Les Limites de la Liberté

 

La diplomatie américaine a réussi à convaincre Israël de se retirer des zones de Gaza et d’Akaba. Le problème de Suez n’en est pas résolu pour autant. Tout dépend des manœuvres que les Soviets imposeront à Nasser. C’est là que réside le mystère de la substitution de Gromyko à Chepilov. Moscou peut revenir à la politique prudente de Molotov en Orient. Les Soviets ont-ils intérêt, pour complaire à la Chine et à l’Inde, à une réouverture rapide du Canal ? Certains indices pourraient le faire croire. Cela n’ira pas sans marchandages, mais les Etats-Unis tiennent maintenant une position forte. Quel usage en voudront-ils faire ? Les déclarations de Foster Dulles et celle de Cabot Lodge à l’O.N.U. demeurent vagues.

 

Les Fissures du Bloc Arabe

Un seul point clair émerge des derniers colloques des chefs arabes au Caire. Le bloc se desserre. L’Egypte et la Syrie restent seules contre l’Occident. Le Roi Saoud et, semble-t-il, le roi Hussein de Jordanie derrière lesquels se trouve le Liban, se tiennent plus proches des Etats-Unis et nettement hostiles à l’U.R.S.S. sans se départir d’une certaine neutralité. Ce sont des nuances.

En Orient, ces nuances ont beaucoup de sens. Il ne reste pas en tous cas assez de points d’appui à Gromyko pour une politique agressive. Mais il reste assez de place pour une tactique dilatoire à coups d’épingles et de procédure. La partie peut se prolonger.

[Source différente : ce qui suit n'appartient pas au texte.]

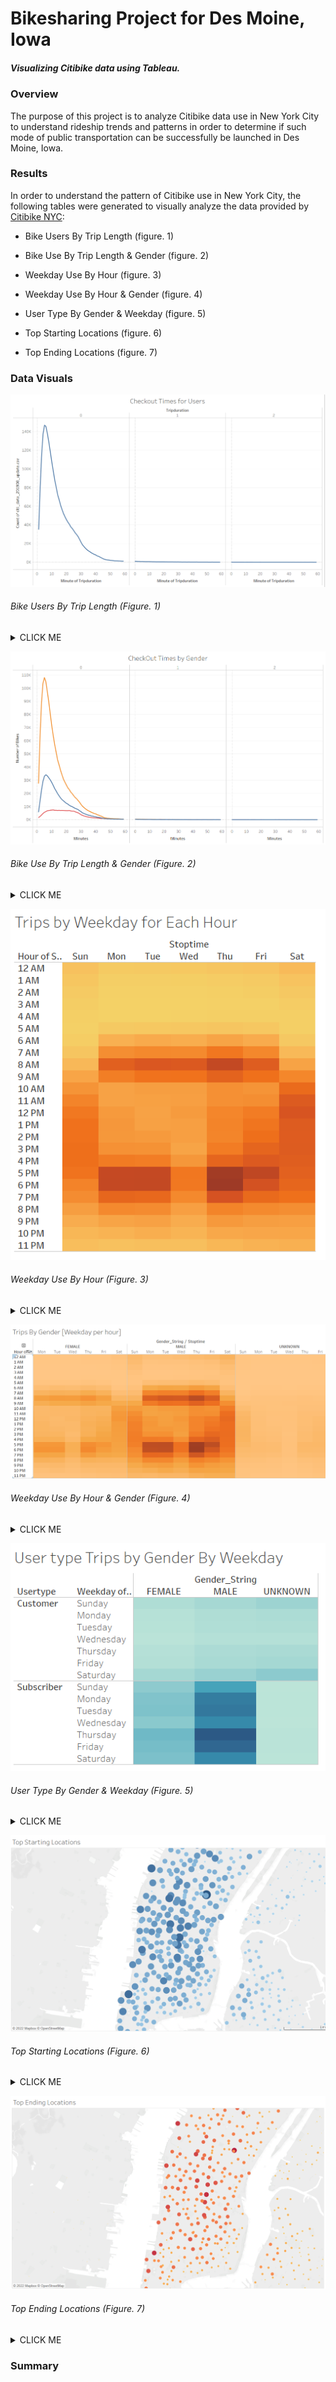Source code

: # Bikesharing Project for Des Moine, Iowa
##### Visualizing Citibike data using Tableau.
### Overview
The purpose of this project is to analyze Citibike data use in New York City to understand rideship trends and patterns in order to determine if such mode of public transportation can be successfully be launched in Des Moine, Iowa.

### Results
In order to understand the pattern of Citibike use in New York City, the following tables were generated to visually analyze the data provided by [Citibike NYC](https://ride.citibikenyc.com/system-data):

* Bike Users By Trip Length (figure. 1)

* Bike Use By Trip Length & Gender (figure. 2)

* Weekday Use By Hour (figure. 3)

* Weekday Use By Hour & Gender (figure. 4)

* User Type By Gender & Weekday (figure. 5)

* Top Starting Locations (figure. 6)

* Top Ending Locations (figure. 7)




### Data Visuals
![Bike Users By Trip Length](https://github.com/jwhberrios/Bikesharing/blob/main/Resources/Checkout_User.png?raw=true)
###### Bike Users By Trip Length (Figure. 1)
<details><summary>CLICK ME</summary>
<p>

#### Within the first hour of the ride, most rides (just under 150,000) are under 20 minutes long. The use of bikes dramatically decreases as the duration of the ride extends towards 1 hour. Few riders are using the bike for longer than 1 hour.

</p>
</details>
  


![Bike Use By Trip Length & Gender](https://github.com/jwhberrios/Bikesharing/blob/main/Resources/Checkout_gender.png?raw=true)
###### Bike Use By Trip Length & Gender (Figure. 2)
<details><summary>CLICK ME</summary>
<p>

#### Just under 110,000 riders are self reported male. Followed by about 35,000 riders are self reported female. The remaining approximate 8,000 riders did not identify their gender.

</p>
</details>


![Weekday Use By Hour](https://github.com/jwhberrios/Bikesharing/blob/main/Resources/Trips_per_hour_weekday.png?raw=true)
###### Weekday Use By Hour (Figure. 3)
<details><summary>CLICK ME</summary>
<p>

#### During the weekday, between 7-9am (morning rush hour) and 5-7pm (evening rush hour) is when bike use is at its highest. Out of the weekdays, Thursday has the highest bike use in those respective time slots.

</p>
</details>


![Weekday Use By Hour & Gender](https://github.com/jwhberrios/Bikesharing/blob/main/Resources/Trips_gender.png?raw=true)
###### Weekday Use By Hour & Gender (Figure. 4)
<details><summary>CLICK ME</summary>
<p>

#### In the previous reported bike use, it is evident that males are the primary riders compard to females and the unknown group.
  
</p>
</details>



![User Type by Gender & Weekday](https://github.com/jwhberrios/Bikesharing/blob/main/Resources/Trips_gender_weekday.png?raw=true)
###### User Type By Gender & Weekday (Figure. 5)
<details><summary>CLICK ME</summary>
<p>

#### Majority of the riders throughout the week are males with a subscription, followed by female riders who are subscribers, and unknown riders are the least. There are more subscribed riders than one time use riders using Citibikes across all gender groups.
  
</p>
</details>



![Top Starting Locations](https://github.com/jwhberrios/Bikesharing/blob/main/Resources/Top_starting_locations.png?raw=true)
###### Top Starting Locations (Figure. 6)
<details><summary>CLICK ME</summary>
<p>

#### Midtown and West Side are popular tourist spots to start ride.
  
</p>
</details>



![Top Ending Locations](https://github.com/jwhberrios/Bikesharing/blob/main/Resources/Top_ending_locations.png?raw=true)
###### Top Ending Locations (Figure. 7)
<details><summary>CLICK ME</summary>
<p>

#### Rides conclude in the same location as starting points.
  
</p>
</details>


### Summary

Depuis juillet dernier, nous n’avions guère d’illusion sur la durée du conflit, depuis novembre encore moins.

 

Le sauvetage de la Livre

A ce moment, nous disions ici que l’irritation des Etats-Unis venait surtout de ce qu’ils savaient qu’ils auraient à solder la facture de l’opération franco-anglaise à Suez. C’est ce qui se produit. Toute l’attention s’est portée ces temps-ci sur les perplexités d’Israël dont le caractère dramatique a provoqué des réactions diverses. On s’est peu occupé de la situation à Londres qui fut le théâtre d’un drame muet. Après l’échec de Suez, la position de la Livre qui était déjà critique depuis des années devenait désespérée. Le dilemme après le départ d’Eden était simple : obtenir des crédits massifs, ou faire banqueroute en quelques semaines. Devant les incalculables conséquences d’une débâcle financière anglaise, qui serait pour le Monde libre et le commerce international une catastrophe, les Etats-Unis ne pouvaient se dérober. Le monde des affaires ne s’est pas trop ému parce qu’il le savait. La Reconstitution des Réserves à Londres

Entre novembre et décembre, les réserves de la Banque d’Angleterre perdaient cependant quelques 500 millions de dollars, le quart d’un stock à peine suffisant déjà. Pour masquer le trou, Londres a d’abord vendu pour 180 millions de dollars les actifs pétroliers de la Trinidad Oil à une société américaine. Ils ont négocié à Washington et à Ottawa un moratoire sur les dettes à échéance de décembre, de l’ordre de 100 millions. Ils ont demandé ensuite au Fonds Monétaire International la disposition de leur dépôt de 557 millions, puis ils ont obtenu de la banque export-import un prêt de 500 millions contre dépôt de gages pour financer les importations de pétrole. Enfin, ils viennent de conclure un accord avec l’Allemagne Fédérale pour que celle-ci leur verse, outre 50 millions de Livres destinées au maintien des troupes britanniques stationnées en Allemagne, une avance de 105 millions de livres sur les commandes de Bonn à l’industrie britannique pour son réarmement, ce qui n’a pas été très goûté à Londres où l’on regrette d’avoir à solliciter de l’ex-ennemi vaincu un soutien financier. Le tout additionné, forme une somme suffisante pour rassurer la moitié du monde qui commerce avec le Royaume-Uni.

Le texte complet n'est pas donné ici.